Assignment » Your output should be one number, which is how many lines in the material contain "code".
#####
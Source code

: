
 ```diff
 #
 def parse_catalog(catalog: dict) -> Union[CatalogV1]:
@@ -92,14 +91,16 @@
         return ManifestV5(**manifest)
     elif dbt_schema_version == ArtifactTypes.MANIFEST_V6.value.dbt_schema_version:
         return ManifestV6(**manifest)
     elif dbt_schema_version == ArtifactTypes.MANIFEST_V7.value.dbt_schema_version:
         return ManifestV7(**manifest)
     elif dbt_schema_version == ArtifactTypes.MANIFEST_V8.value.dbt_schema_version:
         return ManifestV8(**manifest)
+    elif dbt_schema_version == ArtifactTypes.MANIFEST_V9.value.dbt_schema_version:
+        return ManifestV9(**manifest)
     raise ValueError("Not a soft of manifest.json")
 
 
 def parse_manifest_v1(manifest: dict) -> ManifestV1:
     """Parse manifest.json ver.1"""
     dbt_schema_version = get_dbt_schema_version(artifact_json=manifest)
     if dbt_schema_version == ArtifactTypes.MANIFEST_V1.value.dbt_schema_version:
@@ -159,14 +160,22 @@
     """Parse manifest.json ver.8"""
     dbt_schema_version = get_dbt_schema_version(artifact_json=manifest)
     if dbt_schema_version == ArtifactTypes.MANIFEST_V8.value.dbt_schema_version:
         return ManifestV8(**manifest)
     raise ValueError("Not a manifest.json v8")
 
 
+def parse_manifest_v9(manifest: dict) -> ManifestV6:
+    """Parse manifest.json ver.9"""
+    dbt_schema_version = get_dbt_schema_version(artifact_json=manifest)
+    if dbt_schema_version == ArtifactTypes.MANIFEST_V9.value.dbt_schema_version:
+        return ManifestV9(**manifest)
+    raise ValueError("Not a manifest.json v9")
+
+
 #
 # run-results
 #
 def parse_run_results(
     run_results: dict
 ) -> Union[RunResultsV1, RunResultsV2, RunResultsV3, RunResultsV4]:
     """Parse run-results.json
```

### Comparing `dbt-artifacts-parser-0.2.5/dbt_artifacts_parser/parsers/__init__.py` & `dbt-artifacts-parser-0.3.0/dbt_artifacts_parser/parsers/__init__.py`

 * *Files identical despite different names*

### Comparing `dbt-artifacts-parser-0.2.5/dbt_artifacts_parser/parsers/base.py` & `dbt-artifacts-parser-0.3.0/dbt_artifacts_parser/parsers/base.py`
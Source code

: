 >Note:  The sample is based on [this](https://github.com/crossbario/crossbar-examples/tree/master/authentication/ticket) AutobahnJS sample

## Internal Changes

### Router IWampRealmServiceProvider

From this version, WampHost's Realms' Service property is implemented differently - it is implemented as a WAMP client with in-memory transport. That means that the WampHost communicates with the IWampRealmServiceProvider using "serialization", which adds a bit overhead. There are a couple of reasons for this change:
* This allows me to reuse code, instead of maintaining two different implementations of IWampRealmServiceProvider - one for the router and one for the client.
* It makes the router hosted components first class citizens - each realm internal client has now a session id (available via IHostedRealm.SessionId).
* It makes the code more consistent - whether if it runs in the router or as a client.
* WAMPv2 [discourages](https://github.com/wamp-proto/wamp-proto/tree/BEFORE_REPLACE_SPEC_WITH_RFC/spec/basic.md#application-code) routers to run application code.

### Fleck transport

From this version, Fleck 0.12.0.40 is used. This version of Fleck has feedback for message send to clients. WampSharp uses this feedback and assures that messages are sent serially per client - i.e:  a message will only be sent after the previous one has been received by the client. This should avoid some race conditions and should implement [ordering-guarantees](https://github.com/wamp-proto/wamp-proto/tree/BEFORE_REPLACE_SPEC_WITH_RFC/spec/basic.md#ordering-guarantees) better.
#####
Final answer » 5